Problem:
Search the data for the word "Mongo" and copy every line that contains it.

====== Supplied data

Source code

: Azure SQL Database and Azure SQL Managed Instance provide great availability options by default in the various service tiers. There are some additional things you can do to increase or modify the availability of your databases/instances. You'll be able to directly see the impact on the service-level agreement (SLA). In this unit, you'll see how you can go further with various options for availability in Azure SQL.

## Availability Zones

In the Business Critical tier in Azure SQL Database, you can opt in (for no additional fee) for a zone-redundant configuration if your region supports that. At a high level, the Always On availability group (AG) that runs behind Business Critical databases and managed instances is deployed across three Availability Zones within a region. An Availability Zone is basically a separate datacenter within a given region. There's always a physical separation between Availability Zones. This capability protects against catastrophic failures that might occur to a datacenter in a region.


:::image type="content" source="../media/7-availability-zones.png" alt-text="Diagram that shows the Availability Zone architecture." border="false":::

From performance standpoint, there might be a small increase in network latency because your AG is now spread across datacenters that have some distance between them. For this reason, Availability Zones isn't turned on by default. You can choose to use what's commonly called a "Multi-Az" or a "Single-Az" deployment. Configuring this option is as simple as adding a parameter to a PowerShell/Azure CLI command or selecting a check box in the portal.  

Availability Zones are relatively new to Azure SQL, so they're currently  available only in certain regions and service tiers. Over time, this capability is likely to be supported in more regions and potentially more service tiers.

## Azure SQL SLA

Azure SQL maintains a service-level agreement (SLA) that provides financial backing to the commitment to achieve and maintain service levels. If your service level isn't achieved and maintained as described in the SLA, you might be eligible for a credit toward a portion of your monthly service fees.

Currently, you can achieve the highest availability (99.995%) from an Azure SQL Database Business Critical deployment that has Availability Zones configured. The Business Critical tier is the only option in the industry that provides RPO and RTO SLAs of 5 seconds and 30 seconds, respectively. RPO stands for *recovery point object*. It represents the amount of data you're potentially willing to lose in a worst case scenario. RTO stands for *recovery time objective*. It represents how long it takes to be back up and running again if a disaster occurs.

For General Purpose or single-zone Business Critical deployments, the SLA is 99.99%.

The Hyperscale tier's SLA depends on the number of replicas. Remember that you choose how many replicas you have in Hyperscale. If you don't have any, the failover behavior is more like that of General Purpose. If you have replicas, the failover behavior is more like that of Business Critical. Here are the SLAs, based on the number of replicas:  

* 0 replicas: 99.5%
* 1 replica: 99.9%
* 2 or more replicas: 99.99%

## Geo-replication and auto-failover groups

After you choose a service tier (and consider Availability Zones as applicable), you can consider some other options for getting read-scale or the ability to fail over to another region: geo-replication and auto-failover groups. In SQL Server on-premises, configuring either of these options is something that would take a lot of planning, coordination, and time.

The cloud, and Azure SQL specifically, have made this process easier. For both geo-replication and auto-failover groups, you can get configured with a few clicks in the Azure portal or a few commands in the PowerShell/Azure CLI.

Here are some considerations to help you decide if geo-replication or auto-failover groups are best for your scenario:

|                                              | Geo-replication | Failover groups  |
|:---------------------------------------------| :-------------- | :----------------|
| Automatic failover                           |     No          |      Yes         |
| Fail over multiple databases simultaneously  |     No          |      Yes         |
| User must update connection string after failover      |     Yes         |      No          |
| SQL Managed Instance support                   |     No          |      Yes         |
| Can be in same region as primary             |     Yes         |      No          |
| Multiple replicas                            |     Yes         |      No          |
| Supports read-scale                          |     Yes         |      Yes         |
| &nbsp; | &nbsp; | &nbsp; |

============
====== Supplied data

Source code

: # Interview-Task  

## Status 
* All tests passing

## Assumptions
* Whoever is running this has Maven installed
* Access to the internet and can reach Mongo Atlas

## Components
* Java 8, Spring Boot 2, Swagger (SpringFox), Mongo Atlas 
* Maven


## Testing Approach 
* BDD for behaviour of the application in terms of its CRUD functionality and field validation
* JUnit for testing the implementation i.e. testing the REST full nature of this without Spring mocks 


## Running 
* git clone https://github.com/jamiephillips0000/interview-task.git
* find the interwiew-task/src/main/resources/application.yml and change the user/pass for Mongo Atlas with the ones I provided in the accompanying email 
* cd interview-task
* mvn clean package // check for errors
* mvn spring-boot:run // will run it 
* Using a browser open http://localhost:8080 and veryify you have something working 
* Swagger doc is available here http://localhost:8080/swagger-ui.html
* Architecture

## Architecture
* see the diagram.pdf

============
====== Supplied data

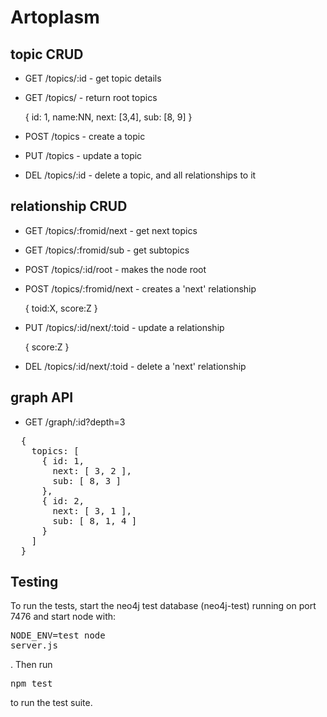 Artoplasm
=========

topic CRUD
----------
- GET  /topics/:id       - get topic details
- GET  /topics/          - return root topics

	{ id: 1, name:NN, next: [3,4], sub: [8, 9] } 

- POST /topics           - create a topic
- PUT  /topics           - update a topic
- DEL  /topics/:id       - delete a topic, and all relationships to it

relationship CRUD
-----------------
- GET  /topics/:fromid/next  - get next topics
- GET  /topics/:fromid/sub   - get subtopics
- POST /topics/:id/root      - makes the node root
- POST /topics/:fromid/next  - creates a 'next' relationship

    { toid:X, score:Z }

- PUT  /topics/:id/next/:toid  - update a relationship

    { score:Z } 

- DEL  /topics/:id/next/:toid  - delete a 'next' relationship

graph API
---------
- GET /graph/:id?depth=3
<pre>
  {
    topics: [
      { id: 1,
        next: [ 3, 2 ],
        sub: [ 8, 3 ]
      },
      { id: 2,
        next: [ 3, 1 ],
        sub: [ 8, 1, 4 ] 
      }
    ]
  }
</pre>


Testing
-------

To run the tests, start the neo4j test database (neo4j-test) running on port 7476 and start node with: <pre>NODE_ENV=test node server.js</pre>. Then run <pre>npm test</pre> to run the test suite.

============

Task result:
* Access to the internet and can reach Mongo Atlas
* Java 8, Spring Boot 2, Swagger (SpringFox), Mongo Atlas 
* find the interwiew-task/src/main/resources/application.yml and change the user/pass for Mongo Atlas with the ones I provided in the accompanying email 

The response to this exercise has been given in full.